Как показывает стилистический обзор, изображения группы II выполнены в русле канонов ближневосточного творчества IX-VII вв. до н.э. Особо сильно сказывается влияние сиро-финикийского, ассирийского, возможно, иранского и хеттского искусства. Воздействие восточногреческой художественной традиции ощущается в незначительной степени.
Группа III.
В эту группу входят кабан (сектор 2), пантера (сектор 3) и баран (сектор 4), которые связываются со скифским звериным стилем. Только у данных животных показаны выемка на бедре и выступ на спине, образованный плечом, — детали, характерные для древнекочевнической художественной традиции 1. [46] Зверь в секторе 3 — единственный персонаж, тело которого не орнаментировано. Он, по точному определению М.И. Максимовой, является явным подражанием скифским кошачьим хищникам [Максимова, 1954, с. 299] (рис. 100). Он имеет массу аналогий, наиболее точными из которых являются фигуры на золотой пластине от горита/налучья из Келермеса [Piotrovsky, Galanina, Grach, 1986, pl. 23]. При сравнении пантер на зеркале и пластине удивляет совпадение едва заметного признака: ступни передних лап представляют незамкнутые петли, ступни же задних лап — кольца. Однако кошачий хищник на зеркале — далеко не точная копия скифо-сибирского типа, о чём свидетельствует наличие орнаментированного шишковидного окончания хвоста, слезницы глаза и полосы, подчёркивающей полость живота, — элементов, чуждых творчеству древних кочевников.
Ещё более отдалены от прототипов фигуры кабана и барана. У животных штриховкой показана шкура и линией выделена полость живота. К тому же у кабана нанесены поперечные штрихи, делящие задние ноги, и изображён длинный витой хвост. Но позы зверей полностью соответствуют скифским канонам [Максимова, 1954, с. 295-296, 298]. Параллелью фигуре кабана служат изображения на келермесской секире (кат. 5) и костяной бляшке из Эфеса [Hogarth, 1908, pl. XXV, 3а], сделанных нескифскими мастерами, а среди памятников скифо-сибирского стиля — петроглифы на оленном камне из Аржана [Грязнов, 1980, рис. 29, 2] и рисунки на костяном навершии из Сакар-Чага [Яблонский, 1996, рис. 5].
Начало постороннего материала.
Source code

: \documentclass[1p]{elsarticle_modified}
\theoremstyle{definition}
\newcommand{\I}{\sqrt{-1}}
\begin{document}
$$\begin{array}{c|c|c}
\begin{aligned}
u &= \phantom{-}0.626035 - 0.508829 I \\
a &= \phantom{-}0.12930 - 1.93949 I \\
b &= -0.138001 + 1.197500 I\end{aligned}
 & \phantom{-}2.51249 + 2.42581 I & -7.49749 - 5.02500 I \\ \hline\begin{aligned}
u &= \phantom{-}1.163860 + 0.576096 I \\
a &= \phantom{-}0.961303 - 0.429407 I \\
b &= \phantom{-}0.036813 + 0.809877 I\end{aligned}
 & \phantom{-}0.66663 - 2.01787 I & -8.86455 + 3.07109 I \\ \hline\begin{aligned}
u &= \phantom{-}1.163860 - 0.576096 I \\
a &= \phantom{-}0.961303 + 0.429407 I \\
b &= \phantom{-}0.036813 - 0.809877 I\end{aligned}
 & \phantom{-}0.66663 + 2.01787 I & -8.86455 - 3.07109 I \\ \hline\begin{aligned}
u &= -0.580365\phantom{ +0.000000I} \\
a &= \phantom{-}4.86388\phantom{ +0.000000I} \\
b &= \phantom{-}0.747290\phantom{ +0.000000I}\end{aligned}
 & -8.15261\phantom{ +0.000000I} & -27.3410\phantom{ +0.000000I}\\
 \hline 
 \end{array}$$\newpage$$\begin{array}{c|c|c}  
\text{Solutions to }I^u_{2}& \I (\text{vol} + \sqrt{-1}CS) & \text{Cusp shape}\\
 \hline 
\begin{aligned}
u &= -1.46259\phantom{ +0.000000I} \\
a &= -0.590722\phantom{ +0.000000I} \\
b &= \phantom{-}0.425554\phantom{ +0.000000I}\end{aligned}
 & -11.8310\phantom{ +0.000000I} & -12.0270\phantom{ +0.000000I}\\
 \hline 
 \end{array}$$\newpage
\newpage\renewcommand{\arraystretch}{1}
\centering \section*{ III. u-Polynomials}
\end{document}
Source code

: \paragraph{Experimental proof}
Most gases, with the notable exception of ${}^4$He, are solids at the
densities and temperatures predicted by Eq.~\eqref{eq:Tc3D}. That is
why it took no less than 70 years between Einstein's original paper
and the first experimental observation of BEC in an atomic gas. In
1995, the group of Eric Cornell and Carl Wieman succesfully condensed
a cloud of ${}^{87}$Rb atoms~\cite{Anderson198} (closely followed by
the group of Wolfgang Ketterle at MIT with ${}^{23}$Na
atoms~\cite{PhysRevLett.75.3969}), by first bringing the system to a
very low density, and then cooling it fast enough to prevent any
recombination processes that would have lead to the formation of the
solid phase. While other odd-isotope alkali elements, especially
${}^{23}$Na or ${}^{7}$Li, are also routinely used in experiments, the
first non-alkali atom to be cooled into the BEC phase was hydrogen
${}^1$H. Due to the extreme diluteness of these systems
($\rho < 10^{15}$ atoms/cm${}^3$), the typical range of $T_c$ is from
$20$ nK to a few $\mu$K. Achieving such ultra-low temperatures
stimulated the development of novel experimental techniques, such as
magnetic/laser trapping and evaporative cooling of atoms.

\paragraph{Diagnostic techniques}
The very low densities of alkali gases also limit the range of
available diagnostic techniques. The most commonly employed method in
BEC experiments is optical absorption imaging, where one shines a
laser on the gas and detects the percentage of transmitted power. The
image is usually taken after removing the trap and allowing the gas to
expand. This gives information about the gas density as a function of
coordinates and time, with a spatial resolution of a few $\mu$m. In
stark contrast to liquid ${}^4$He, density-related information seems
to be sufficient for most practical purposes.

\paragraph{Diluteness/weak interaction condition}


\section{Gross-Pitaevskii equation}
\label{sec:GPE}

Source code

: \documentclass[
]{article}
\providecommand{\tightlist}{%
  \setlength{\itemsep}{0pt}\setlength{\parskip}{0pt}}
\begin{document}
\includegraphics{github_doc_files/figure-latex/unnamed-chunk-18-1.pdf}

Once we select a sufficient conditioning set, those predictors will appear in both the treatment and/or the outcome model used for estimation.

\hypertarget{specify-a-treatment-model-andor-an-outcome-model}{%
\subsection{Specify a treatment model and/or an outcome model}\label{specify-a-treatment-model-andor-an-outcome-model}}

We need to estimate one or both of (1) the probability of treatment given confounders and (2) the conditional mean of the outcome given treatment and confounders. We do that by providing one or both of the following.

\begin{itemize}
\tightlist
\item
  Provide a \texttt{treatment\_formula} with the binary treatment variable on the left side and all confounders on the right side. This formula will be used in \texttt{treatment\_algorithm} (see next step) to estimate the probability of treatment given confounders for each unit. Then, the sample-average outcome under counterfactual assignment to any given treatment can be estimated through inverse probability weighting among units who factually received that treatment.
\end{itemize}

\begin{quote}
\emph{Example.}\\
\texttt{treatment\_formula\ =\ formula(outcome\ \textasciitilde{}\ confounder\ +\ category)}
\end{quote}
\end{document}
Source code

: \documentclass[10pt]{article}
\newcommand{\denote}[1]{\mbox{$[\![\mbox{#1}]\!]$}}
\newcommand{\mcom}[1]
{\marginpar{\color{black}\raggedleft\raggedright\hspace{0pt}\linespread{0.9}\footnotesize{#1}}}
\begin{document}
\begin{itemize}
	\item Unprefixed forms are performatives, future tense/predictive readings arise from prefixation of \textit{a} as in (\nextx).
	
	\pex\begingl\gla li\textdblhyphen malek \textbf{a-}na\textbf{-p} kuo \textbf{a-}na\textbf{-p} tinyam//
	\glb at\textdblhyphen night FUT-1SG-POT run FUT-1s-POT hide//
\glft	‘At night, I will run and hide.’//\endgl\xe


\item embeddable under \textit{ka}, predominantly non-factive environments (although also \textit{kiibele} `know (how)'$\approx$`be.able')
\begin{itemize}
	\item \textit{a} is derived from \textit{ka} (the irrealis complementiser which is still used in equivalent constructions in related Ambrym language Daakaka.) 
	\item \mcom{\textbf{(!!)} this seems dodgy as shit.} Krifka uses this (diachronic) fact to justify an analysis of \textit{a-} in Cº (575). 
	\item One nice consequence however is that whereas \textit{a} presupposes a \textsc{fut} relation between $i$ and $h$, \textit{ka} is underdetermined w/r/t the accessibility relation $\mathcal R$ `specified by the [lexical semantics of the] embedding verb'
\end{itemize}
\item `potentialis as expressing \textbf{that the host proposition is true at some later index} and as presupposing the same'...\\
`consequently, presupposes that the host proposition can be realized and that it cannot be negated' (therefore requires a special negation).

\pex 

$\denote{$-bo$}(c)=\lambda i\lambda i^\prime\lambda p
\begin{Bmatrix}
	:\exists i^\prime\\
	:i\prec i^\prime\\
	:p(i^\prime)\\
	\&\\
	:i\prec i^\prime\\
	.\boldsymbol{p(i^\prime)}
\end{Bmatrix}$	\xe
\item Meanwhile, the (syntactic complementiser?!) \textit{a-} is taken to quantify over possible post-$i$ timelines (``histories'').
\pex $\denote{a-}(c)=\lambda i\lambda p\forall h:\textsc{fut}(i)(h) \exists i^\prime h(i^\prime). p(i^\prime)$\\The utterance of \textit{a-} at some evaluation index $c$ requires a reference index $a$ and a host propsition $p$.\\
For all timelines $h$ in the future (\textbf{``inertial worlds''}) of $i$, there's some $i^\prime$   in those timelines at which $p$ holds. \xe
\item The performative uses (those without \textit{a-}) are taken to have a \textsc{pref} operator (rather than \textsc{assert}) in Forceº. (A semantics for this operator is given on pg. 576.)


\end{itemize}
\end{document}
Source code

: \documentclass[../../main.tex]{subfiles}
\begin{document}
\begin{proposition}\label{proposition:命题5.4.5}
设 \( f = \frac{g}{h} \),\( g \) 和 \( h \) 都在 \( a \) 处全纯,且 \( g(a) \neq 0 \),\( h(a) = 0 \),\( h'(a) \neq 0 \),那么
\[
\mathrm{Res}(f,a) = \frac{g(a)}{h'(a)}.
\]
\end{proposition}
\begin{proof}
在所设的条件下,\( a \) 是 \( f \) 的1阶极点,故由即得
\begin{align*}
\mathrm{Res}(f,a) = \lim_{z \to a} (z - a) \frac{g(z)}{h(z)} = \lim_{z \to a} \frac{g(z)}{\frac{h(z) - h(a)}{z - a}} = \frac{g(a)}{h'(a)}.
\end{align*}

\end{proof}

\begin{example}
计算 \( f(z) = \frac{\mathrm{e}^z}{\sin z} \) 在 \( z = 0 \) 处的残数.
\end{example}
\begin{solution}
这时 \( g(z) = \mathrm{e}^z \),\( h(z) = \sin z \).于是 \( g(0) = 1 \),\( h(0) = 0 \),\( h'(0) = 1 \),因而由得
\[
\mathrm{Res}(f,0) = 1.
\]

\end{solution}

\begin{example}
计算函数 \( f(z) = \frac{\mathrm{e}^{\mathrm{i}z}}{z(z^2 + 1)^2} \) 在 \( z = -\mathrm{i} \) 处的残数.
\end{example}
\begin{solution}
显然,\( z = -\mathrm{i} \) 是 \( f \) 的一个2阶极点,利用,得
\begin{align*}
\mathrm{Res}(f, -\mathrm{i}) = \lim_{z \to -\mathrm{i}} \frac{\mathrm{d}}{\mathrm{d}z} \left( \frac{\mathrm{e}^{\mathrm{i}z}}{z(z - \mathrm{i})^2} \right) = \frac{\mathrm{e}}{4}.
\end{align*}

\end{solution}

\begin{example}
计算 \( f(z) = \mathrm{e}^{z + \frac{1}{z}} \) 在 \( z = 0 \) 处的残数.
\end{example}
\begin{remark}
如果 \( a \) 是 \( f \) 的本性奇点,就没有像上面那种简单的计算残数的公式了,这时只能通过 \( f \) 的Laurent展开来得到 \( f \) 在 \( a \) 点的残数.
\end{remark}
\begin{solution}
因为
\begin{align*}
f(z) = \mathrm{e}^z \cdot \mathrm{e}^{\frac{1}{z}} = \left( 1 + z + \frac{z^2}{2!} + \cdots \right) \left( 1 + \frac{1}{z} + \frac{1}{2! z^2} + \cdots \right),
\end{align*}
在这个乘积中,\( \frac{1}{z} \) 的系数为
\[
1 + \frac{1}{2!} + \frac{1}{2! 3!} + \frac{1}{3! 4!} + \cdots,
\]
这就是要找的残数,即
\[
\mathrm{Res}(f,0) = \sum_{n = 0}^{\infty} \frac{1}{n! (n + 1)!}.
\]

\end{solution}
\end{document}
Лежащий баран с плотно прижатыми подогнутыми ногами и вытянутой вперёд головой имеет множество подобий в евразийском зверином стиле. Однако в архаический период в такой композиционной схеме изображались в основном олени и козлы. Несмотря на то что в Келермесе было найдено бронзовое зеркало, ручка которого увенчана фигурой лежащего животного, напоминающего барана [Галанина, Алексеев, 1990, рис. 9, 6], всё же следует отметить нетипичность этого мотива для ранней скифской культуры. По-видимому, торевт, украшавший серебряное келермесское зеркало, использовал привычный ему образ, но передал его в скифской манере.
Таким образом, в группу III входят как изображения с отдельными элементами звериного стиля (поза, выступ на спине, выемка на бедре) (кабан, баран), так и просто копия древнекочевнического образа (пантера). Датировка их затруднена из-за недостаточно дробной разработки памятников искусства скифской архаики.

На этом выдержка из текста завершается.